It he does get back to running at his previous gold medal levels it will merely underline the determination and commitment he has shown at a time when the easiest thing would have been to have bowed out gracefully and lived off the fact he is one of only nine British male athletes to win an individual World Championship title.

“One failed groin operation led to three others and I just felt I hadn’t been looked after properly. I was sent to the wrong person and the first operation didn’t go well. I had some mesh put in and then had to have it removed,” said Greene.

“I had three or four months off again last year, was able to do some slow jogging in June, but wasn’t able to training properly until September. I went to South Africa in November to try to get the qualification time, but didn’t finish the race.”

It has been hit or miss ever since he finished fourth at the London Olympics in 2012, when he was the British men’s team captain. As the injury problems mounted, so his funding options dried up and his resole was tested even more.

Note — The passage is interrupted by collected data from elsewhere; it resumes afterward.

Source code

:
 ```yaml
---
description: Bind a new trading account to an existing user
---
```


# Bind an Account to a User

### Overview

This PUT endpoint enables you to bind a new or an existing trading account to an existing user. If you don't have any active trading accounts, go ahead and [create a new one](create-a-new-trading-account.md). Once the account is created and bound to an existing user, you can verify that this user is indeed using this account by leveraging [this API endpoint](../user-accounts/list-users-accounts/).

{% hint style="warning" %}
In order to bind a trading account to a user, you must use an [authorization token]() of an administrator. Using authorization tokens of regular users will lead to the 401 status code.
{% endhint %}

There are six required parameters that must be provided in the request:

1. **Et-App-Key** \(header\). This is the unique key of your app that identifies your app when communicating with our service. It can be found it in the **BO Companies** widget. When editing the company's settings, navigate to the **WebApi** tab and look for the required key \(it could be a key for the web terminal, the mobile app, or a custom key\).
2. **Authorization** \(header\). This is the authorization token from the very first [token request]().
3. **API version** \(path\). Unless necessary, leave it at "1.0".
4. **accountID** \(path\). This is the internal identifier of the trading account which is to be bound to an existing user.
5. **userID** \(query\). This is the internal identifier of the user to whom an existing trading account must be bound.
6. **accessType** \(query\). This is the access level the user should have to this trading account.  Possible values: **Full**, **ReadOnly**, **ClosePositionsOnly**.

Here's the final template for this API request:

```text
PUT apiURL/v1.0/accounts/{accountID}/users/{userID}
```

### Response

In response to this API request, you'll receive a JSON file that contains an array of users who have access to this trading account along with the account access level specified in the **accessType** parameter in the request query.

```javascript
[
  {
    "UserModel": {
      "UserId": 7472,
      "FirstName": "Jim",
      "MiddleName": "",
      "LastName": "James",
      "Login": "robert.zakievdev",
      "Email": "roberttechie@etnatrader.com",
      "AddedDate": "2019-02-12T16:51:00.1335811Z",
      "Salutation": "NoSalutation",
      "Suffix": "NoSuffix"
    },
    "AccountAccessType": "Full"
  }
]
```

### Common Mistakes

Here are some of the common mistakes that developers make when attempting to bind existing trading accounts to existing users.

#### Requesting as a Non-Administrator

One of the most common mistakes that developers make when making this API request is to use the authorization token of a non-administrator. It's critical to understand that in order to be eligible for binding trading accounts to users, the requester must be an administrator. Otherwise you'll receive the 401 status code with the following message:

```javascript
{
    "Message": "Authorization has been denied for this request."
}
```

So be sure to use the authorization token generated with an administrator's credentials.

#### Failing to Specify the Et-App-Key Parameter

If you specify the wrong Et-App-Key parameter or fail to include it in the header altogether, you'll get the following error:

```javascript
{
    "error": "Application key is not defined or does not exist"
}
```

He has had to fund his training and search for races out of his own pocket and even paid to return to Cardiff from a training camp in Tenerife to appeal the original decision by Team Wales not to accept his nomination from Welsh Athletics for a place on the team.

“When Team Wales didn’t accept my nomination I decided I had to appeal my case personally to try to change what I believed was a misunderstanding of my position and in their perception of me. Thankfully they listened to me and gave me a chance to prove myself,” he said.

“I was sponsored for the first few years I was injured, and Welsh Athletics have given me some fantastic support recently, but I haven’t had any sponsorship or funding since the end of 2016. I’ve been doing something I love, but not doing something that earns me a living.

“I love training, working hard and racing. I was never going to give up, even though I have had live off the money I earned in the past. I’ve never been financially motivated. I’m motivated by going to major championships and winning medals.”

Just how far that motivation will take him is anyone’s guess. But nobody can afford to write him off after his recent exploits in South Africa.